◆ **Your goal**
Every line of the entries below from the one containing "Next, consider any" to the one containing "in terms of", both ends included, must be written out exactly. No other line belongs in the answer.

◆ **Records shown**
-.-.-
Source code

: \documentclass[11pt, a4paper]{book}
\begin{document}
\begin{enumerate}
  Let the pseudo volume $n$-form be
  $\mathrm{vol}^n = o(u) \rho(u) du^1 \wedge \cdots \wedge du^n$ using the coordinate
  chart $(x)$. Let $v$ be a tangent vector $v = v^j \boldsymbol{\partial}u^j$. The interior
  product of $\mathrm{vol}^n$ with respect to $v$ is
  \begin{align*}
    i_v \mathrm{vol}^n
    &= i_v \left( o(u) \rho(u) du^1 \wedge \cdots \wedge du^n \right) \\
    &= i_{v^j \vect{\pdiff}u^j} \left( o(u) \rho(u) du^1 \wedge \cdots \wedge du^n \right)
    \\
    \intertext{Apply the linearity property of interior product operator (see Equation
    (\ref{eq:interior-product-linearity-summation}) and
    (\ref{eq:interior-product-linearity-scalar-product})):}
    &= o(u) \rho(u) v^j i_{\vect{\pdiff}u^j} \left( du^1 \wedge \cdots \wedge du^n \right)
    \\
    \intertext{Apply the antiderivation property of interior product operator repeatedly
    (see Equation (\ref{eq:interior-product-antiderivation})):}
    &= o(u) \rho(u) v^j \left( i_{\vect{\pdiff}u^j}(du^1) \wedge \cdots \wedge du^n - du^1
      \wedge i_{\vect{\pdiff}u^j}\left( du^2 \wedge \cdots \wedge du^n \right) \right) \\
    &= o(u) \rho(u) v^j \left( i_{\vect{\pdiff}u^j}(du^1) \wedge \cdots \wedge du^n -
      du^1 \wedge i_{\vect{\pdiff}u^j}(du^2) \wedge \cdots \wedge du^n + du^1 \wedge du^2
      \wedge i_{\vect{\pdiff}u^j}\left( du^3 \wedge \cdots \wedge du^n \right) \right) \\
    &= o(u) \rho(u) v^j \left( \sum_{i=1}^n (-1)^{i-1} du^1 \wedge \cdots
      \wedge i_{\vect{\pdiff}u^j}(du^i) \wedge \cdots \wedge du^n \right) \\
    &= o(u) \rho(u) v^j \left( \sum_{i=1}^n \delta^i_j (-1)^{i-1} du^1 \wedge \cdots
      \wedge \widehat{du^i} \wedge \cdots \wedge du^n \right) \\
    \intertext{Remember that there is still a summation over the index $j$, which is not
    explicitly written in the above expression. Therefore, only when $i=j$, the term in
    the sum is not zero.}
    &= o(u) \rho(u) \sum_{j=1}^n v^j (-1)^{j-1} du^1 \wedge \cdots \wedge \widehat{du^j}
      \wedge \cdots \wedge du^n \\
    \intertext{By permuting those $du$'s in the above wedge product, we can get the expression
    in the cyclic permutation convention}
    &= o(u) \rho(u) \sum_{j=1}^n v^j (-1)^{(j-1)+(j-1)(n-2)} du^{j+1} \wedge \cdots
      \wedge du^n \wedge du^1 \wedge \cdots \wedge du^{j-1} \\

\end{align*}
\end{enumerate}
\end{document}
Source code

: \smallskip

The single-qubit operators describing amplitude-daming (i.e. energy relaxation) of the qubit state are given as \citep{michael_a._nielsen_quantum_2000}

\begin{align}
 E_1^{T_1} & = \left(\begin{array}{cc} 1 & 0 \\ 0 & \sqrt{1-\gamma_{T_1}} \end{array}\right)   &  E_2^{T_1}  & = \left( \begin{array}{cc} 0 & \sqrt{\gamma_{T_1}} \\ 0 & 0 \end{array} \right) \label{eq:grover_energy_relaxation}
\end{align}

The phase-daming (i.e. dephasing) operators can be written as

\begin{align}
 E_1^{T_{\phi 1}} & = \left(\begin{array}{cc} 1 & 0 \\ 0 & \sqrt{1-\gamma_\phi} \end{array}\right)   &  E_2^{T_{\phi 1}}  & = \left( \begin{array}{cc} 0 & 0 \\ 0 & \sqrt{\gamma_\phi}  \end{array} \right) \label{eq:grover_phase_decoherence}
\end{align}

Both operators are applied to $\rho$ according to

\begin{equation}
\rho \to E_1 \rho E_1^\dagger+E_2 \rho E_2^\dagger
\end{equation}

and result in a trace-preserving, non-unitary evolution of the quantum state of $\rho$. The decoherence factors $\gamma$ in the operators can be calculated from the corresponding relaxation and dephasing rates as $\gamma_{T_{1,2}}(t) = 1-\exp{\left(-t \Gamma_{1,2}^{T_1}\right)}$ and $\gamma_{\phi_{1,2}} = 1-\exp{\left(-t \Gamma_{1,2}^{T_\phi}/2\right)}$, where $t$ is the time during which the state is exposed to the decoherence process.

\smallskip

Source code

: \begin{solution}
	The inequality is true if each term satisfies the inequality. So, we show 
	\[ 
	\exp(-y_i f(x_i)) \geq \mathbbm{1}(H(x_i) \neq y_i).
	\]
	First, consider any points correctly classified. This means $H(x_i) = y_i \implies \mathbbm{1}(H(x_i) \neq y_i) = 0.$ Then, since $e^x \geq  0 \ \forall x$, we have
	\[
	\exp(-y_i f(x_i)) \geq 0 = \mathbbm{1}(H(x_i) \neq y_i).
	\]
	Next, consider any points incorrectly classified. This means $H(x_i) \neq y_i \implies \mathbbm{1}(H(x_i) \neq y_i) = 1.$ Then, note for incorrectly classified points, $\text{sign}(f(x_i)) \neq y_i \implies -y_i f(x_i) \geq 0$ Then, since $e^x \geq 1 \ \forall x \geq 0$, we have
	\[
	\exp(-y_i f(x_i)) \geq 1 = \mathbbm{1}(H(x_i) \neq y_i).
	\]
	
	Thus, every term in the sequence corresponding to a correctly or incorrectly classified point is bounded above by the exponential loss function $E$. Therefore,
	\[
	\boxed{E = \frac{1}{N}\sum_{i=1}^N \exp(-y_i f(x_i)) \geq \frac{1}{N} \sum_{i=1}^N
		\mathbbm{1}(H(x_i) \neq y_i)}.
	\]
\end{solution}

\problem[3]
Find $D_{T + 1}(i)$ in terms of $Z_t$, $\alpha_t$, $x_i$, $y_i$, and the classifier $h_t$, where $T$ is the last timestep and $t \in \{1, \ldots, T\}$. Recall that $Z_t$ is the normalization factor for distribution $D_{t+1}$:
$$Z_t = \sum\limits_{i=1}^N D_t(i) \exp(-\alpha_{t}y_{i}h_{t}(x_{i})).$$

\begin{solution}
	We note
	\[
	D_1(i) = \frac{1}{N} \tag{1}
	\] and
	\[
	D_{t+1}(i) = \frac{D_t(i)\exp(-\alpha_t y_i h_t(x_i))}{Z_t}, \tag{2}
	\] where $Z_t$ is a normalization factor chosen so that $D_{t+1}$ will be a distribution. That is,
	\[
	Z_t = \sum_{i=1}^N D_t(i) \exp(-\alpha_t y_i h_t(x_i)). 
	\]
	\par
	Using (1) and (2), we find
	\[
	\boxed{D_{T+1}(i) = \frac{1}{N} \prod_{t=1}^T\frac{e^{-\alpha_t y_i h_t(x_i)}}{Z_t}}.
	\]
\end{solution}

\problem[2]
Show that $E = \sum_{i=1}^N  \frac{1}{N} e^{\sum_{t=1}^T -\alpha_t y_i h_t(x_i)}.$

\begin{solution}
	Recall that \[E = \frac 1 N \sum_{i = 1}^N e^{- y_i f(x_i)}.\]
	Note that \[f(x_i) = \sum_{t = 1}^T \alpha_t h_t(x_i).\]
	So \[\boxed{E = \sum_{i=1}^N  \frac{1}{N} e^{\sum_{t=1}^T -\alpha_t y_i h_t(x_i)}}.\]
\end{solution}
-.-.-
◆ **Your solution**
	Next, consider any points incorrectly classified. This means $H(x_i) \neq y_i \implies \mathbbm{1}(H(x_i) \neq y_i) = 1.$ Then, note for incorrectly classified points, $\text{sign}(f(x_i)) \neq y_i \implies -y_i f(x_i) \geq 0$ Then, since $e^x \geq 1 \ \forall x \geq 0$, we have
	\[
	\exp(-y_i f(x_i)) \geq 1 = \mathbbm{1}(H(x_i) \neq y_i).
	\]
	
	Thus, every term in the sequence corresponding to a correctly or incorrectly classified point is bounded above by the exponential loss function $E$. Therefore,
	\[
	\boxed{E = \frac{1}{N}\sum_{i=1}^N \exp(-y_i f(x_i)) \geq \frac{1}{N} \sum_{i=1}^N
		\mathbbm{1}(H(x_i) \neq y_i)}.
	\]
\end{solution}

\problem[3]
Find $D_{T + 1}(i)$ in terms of $Z_t$, $\alpha_t$, $x_i$, $y_i$, and the classifier $h_t$, where $T$ is the last timestep and $t \in \{1, \ldots, T\}$. Recall that $Z_t$ is the normalization factor for distribution $D_{t+1}$:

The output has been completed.